Start of TASK MATERIAL

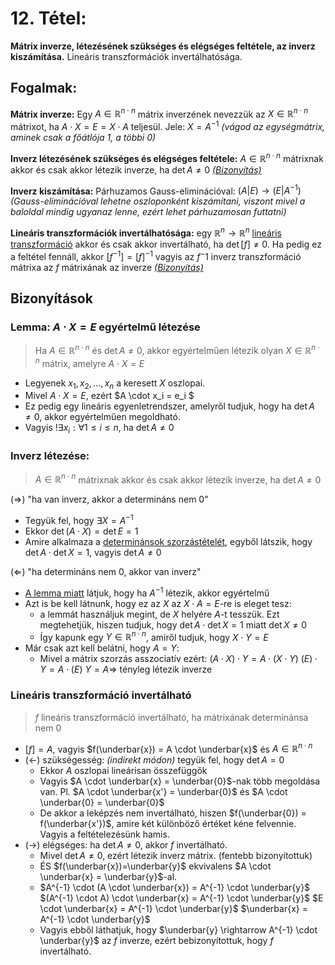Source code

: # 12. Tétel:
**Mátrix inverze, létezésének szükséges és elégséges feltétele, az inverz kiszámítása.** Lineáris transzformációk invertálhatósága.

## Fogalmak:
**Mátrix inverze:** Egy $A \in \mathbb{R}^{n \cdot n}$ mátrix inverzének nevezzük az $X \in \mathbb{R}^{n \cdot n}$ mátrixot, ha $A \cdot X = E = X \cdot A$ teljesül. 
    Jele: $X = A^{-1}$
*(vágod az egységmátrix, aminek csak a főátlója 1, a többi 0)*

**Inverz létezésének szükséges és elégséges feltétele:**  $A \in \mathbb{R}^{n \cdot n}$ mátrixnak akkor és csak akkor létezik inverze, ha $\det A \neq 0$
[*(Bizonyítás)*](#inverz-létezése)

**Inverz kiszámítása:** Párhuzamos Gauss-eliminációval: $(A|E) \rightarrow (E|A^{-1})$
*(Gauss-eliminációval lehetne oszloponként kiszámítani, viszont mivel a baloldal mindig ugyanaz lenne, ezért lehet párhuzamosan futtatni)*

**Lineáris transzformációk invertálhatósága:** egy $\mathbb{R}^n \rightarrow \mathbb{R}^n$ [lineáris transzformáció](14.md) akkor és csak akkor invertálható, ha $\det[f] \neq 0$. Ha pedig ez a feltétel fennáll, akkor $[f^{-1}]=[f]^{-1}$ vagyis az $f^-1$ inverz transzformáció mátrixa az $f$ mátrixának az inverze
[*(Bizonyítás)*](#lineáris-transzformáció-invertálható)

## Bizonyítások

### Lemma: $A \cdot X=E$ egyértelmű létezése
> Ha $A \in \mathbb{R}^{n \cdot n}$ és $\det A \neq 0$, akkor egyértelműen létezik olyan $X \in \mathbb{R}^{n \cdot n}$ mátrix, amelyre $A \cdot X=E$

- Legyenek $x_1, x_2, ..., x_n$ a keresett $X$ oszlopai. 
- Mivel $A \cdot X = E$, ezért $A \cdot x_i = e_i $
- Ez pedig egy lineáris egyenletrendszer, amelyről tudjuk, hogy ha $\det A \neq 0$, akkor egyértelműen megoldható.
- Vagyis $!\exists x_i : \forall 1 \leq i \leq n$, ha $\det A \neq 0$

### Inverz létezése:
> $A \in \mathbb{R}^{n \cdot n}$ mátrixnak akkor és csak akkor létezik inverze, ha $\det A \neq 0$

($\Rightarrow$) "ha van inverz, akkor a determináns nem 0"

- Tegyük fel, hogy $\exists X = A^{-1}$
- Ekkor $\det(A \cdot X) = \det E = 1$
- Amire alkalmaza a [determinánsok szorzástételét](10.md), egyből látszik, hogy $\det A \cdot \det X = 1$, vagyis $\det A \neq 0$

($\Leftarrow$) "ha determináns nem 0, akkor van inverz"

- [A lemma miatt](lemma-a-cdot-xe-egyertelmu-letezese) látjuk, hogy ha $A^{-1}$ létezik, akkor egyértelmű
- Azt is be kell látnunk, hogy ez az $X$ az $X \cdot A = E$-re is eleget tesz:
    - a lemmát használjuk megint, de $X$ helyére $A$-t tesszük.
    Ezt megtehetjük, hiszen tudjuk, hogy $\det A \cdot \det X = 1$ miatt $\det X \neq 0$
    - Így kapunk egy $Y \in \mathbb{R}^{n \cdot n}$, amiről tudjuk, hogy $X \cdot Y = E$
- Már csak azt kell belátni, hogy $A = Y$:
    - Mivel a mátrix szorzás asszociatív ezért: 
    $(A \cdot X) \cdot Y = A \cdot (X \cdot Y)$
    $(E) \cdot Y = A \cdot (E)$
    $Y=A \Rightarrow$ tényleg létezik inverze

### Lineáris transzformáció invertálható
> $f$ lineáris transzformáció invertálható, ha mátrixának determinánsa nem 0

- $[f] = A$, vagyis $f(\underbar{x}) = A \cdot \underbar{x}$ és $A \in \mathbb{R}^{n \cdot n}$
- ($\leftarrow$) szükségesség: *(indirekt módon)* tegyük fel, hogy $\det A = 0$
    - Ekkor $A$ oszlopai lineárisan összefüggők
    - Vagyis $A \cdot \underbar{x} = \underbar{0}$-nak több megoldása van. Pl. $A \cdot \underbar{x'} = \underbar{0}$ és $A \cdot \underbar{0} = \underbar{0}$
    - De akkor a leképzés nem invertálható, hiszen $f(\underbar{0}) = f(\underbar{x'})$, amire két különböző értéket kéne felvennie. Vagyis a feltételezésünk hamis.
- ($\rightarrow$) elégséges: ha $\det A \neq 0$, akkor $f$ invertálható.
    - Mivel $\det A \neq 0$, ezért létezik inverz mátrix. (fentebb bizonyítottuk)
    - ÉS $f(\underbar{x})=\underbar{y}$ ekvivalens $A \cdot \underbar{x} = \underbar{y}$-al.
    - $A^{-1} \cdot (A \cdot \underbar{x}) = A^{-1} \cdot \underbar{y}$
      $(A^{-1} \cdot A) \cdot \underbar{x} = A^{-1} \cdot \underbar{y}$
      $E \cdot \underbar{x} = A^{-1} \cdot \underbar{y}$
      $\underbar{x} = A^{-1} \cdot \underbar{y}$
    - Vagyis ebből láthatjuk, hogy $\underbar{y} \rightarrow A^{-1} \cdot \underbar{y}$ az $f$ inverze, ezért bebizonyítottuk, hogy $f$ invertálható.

End of TASK MATERIAL

▸ PROBLEM TO SOLVE: Copy word for word each line of the data above, from the first through the one containing "- Legyenek $x_1, x_2, ..., x_n$", and include no pictures.

▸ SOLUTION TO THE PROBLEM:
Source code

: # 12. Tétel:
**Mátrix inverze, létezésének szükséges és elégséges feltétele, az inverz kiszámítása.** Lineáris transzformációk invertálhatósága.

## Fogalmak:
**Mátrix inverze:** Egy $A \in \mathbb{R}^{n \cdot n}$ mátrix inverzének nevezzük az $X \in \mathbb{R}^{n \cdot n}$ mátrixot, ha $A \cdot X = E = X \cdot A$ teljesül. 
    Jele: $X = A^{-1}$
*(vágod az egységmátrix, aminek csak a főátlója 1, a többi 0)*

**Inverz létezésének szükséges és elégséges feltétele:**  $A \in \mathbb{R}^{n \cdot n}$ mátrixnak akkor és csak akkor létezik inverze, ha $\det A \neq 0$
[*(Bizonyítás)*](#inverz-létezése)

**Inverz kiszámítása:** Párhuzamos Gauss-eliminációval: $(A|E) \rightarrow (E|A^{-1})$
*(Gauss-eliminációval lehetne oszloponként kiszámítani, viszont mivel a baloldal mindig ugyanaz lenne, ezért lehet párhuzamosan futtatni)*

**Lineáris transzformációk invertálhatósága:** egy $\mathbb{R}^n \rightarrow \mathbb{R}^n$ [lineáris transzformáció](14.md) akkor és csak akkor invertálható, ha $\det[f] \neq 0$. Ha pedig ez a feltétel fennáll, akkor $[f^{-1}]=[f]^{-1}$ vagyis az $f^-1$ inverz transzformáció mátrixa az $f$ mátrixának az inverze
[*(Bizonyítás)*](#lineáris-transzformáció-invertálható)

## Bizonyítások

### Lemma: $A \cdot X=E$ egyértelmű létezése
> Ha $A \in \mathbb{R}^{n \cdot n}$ és $\det A \neq 0$, akkor egyértelműen létezik olyan $X \in \mathbb{R}^{n \cdot n}$ mátrix, amelyre $A \cdot X=E$

- Legyenek $x_1, x_2, ..., x_n$ a keresett $X$ oszlopai. 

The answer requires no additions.